Are you interested in having your products be used by 1000s of brands globally? Does building a global brand excite you? Does having your solutions be used by the world’s top brand get you up from bed? GrowByData is on a mission to expand its distribution to the world’s retailers and is seeking energetic, creative, and self-driven individuals to join the challenge. We are looking for a motivated, and talented individual to join us as Data Science / Machine Learning Engineer. S/he will be responsible to utilize data, machine learning, statistical science, and software skills to craft high -impact solutions that transform our business.

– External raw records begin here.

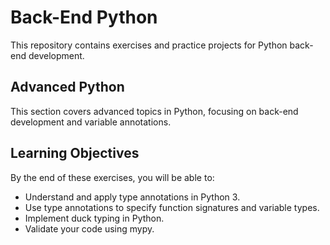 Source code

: # Back-End Python
This repository contains exercises and practice projects for Python back-end development.

## Advanced Python
This section covers advanced topics in Python, focusing on back-end development and variable annotations.

## Learning Objectives
By the end of these exercises, you will be able to:
- Understand and apply type annotations in Python 3.
- Use type annotations to specify function signatures and variable types.
- Implement duck typing in Python.
- Validate your code using mypy.
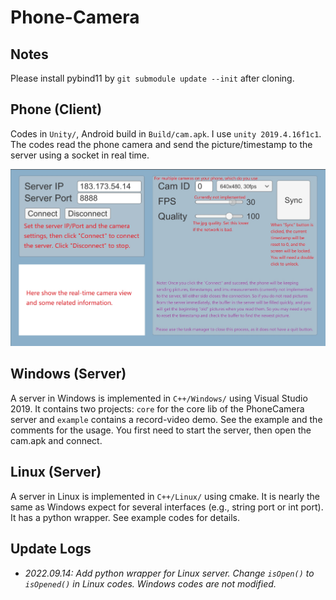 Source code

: # Phone-Camera

## Notes

Please install pybind11 by `git submodule update --init` after cloning.

## Phone (Client)

Codes in `Unity/`, Android build in `Build/cam.apk`. I use `unity 2019.4.16f1c1`. The codes read the phone camera and send the picture/timestamp to the server using a socket in real time.

![usage](pic/readme/usage.jpg)

## Windows (Server)

A server in Windows is implemented in `C++/Windows/` using Visual Studio 2019. It contains two projects: `core` for the core lib of the PhoneCamera server and `example` contains a record-video demo. See the example and the comments for the usage. You first need to start the server, then open the cam.apk and connect.

## Linux (Server)

A server in Linux is implemented in `C++/Linux/` using cmake. It is nearly the same as Windows expect for several interfaces (e.g., string port or int port). It has a python wrapper. See example codes for details.

## Update Logs

- *2022.09.14: Add python wrapper for Linux server. Change `isOpen()` to `isOpened()` in Linux codes. Windows codes are not modified.*

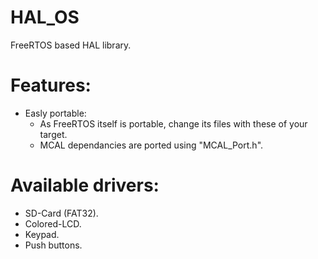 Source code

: # HAL_OS
FreeRTOS based HAL library.

# Features:
  * Easly portable:
    * As FreeRTOS itself is portable, change its files with these of your target.
    * MCAL dependancies are ported using "MCAL_Port.h".

# Available drivers:
  * SD-Card (FAT32).
  * Colored-LCD.
  * Keypad.
  * Push buttons.
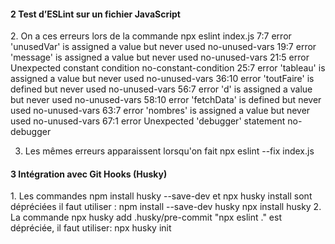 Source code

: <h4>2 Test d’ESLint sur un fichier JavaScript</h4>
2. On a ces erreurs lors de la commande npx eslint index.js
   7:7   error  'unusedVar' is assigned a value but never used  no-unused-vars
  19:7   error  'message' is assigned a value but never used    no-unused-vars
  21:5   error  Unexpected constant condition                   no-constant-condition
  25:7   error  'tableau' is assigned a value but never used    no-unused-vars
  36:10  error  'toutFaire' is defined but never used           no-unused-vars
  56:7   error  'd' is assigned a value but never used          no-unused-vars
  58:10  error  'fetchData' is defined but never used           no-unused-vars
  63:7   error  'nombres' is assigned a value but never used    no-unused-vars
  67:1   error  Unexpected 'debugger' statement                 no-debugger

3. Les mêmes erreurs apparaissent lorsqu'on fait npx eslint --fix index.js

<h4>3 Intégration avec Git Hooks (Husky) </h4>
1. Les commandes npm install husky --save-dev et npx husky install  sont dépréciées
il faut utiliser :
npm install --save-dev husky
npx install husky
2. La commande npx husky add .husky/pre-commit "npx eslint ." est dépréciée, il faut utiliser: npx husky init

If the challenge excites you, please apply with your CV and 3 reasons why this excited you.
REQUIREMENTS
- Proven experience as a Data Science/Machine Learning Engineer
- Understanding of data structures, data modeling and software architecture
- Sound knowledge of math, probability, statistics and ML algorithms
- Ability to write robust code in Python
- Familiarity with machine learning frameworks (like TensorFlow/Keras or PyTorch) and libraries (like scikit-learn)
- Strong communication skills
- Outstanding analytical and problem-solving skills
- Confident, keen to learn new technologies, should have experience on the said technologies
- Self-motivated, eye to detail on tasks
RESPONSIBILITIES
- Work within our data platform and contribute to the development of machine learning systems and data science technical infrastructure
- Study and transform data science prototypes
- Build data pipelines for collecting & processing data from multiple data sources: from the point of ingestion to useful insight
- Select appropriate datasets and data representation methods
- Perform statistical analysis and fine-tuning using test results
- Train and retrain systems when necessary
- Extend existing ML libraries and frameworks
EDUCATION : Bachelor’s degree in Computer Science or Software Engineering
EXPERIENCE
- Prior 2 years of proven experience as a Data Science / Machine Learning Engineer would be preferred and favorable.